Moth-wing light fixtures? Thunderhead wallpaper? If you’re an armchair naturalist, you’ll love one of this year’s big home decor trends.
Artists and artisans have captured flora, fauna and even meteorology in media such as photography, illustration, metal and clay. The designs, translated into wall decor and furnishings, range from startling to serene.
British designer Abigail Edwards, www.abigailedwards.com, has launched a new wallpaper design called Storm Clouds — ominous thunderheads printed on a gray or blue background, with white or copper metallic lightning bolts. Her Brambleweb paper depicts an Art Nouveau-meets-Gothic swirl of brambles tipped with tiny metallic thorns. And Wilson’s Crystals are inspired by the work of Wilson Bentley, who spent half a century photographing snowflakes. The wallpaper features an intricate print of 30 snowflakes.
Brooklyn, N.Y.-based Christine Facella, www.beetleandflor.com, has used her experience as an illustrator and model-maker at New York’s Museum of Natural History to inform her collection of porcelain animal skulls. The accuracy and intricacy of her work results from sculpting up to 20 molds for each piece.

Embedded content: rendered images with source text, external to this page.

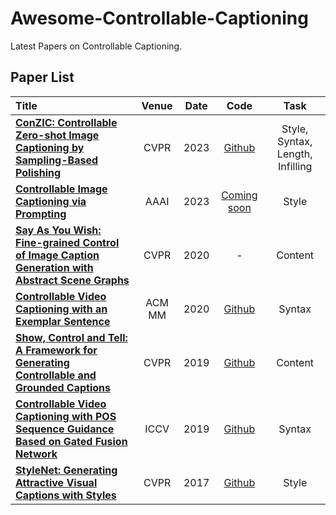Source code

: # Awesome-Controllable-Captioning
Latest Papers on Controllable Captioning.

## Paper List
|  Title  |   Venue  |   Date   |   Code   |   Task   |
|:--------|:--------:|:--------:|:--------:|:--------:|
| [**ConZIC: Controllable Zero-shot Image Captioning by Sampling-Based Polishing**](https://arxiv.org/abs/2303.02437) | CVPR | 2023 | [Github](https://github.com/joeyz0z/ConZIC) | Style, Syntax, Length, Infilling |
| [**Controllable Image Captioning via Prompting**](https://arxiv.org/abs/2212.01803) | AAAI | 2023 | [Coming soon]() | Style |
| [**Say As You Wish: Fine-grained Control of Image Caption Generation with Abstract Scene Graphs**](https://openaccess.thecvf.com/content_CVPR_2020/html/Chen_Say_As_You_Wish_Fine-Grained_Control_of_Image_Caption_Generation_CVPR_2020_paper.html#:~:text=Say%20As%20You%20Wish%3A%20Fine-Grained%20Control%20of%20Image,with%20coarse%20to%20fine%20details%20as%20they%20wish.) | CVPR | 2020 | - | Content |
| [**Controllable Video Captioning with an Exemplar Sentence**](https://arxiv.org/abs/2112.01073) | ACM MM | 2020 | [Github](https://github.com/yytzsy/SMCG) | Syntax |
| [**Show, Control and Tell: A Framework for Generating Controllable and Grounded Captions**](https://arxiv.org/abs/1811.10652) | CVPR | 2019 | [Github](https://github.com/aimagelab/show-control-and-tell) | Content |
| [**Controllable Video Captioning with POS Sequence Guidance Based on Gated Fusion Network**](https://arxiv.org/abs/1908.10072) | ICCV | 2019 | [Github](https://github.com/vsislab/Controllable_XGating) | Syntax |
| [**StyleNet: Generating Attractive Visual Captions with Styles**](https://openaccess.thecvf.com/content_cvpr_2017/papers/Gan_StyleNet_Generating_Attractive_CVPR_2017_paper.pdf) | CVPR | 2017 | [Github](https://github.com/kacky24/stylenet) | Style |

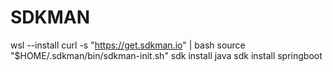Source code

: # SDKMAN
wsl --install
curl -s "https://get.sdkman.io" | bash
source "$HOME/.sdkman/bin/sdkman-init.sh"
sdk install java
sdk install springboot
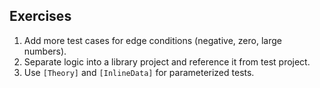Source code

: ## Exercises
1) Add more test cases for edge conditions (negative, zero, large numbers).
2) Separate logic into a library project and reference it from test project.
3) Use `[Theory]` and `[InlineData]` for parameterized tests.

Facella portrays many denizens of the North American wilderness, including coyotes, bobcats and beavers. The skulls are a compelling meld of antiquarian curiosity and contemporary objet d’art. The teeth on some gleam with 14-karat-gold luster.
Lighting sculptor David D’Imperio, www.daviddimperio.com, finds his inspiration in nature’s structures: The organic geometry of moth wings, honeycombs and crystals gets turned into elegant and unusual lighting in the old post office in Stony Run, Pa., that D’Imperio has turned into a studio.
Pendants and chandeliers, as well as suspended linear fixtures, are crafted out of materials such as stainless steel and aluminum. D’Imperio’s Ozone light is a 5-foot length of shimmering circles, like fizzy bubbles lit from within. Silver powder-coated steel and frosted Pyrex glass are transformed into the Neuron fixture for wall or ceiling. Hydra is an otherworldly chandelier done in a metallic blue-green; the designer was inspired by the microscopic denizens of the deep sea.
Parisian designer Gilles Caffier, www.gillescaffier.com, uses ceramics as the medium for pieces like the Turtle Lamp, whose earthen-hued base evokes the plump, ridged profile of a turtle shell. He makes textured stools and vases in matte ivory or graphite that resemble coral reefs, or perhaps barnacle-laden pier posts, or maybe octopi tentacles. That’s the wonderful thing about nature: so much scope for imagination.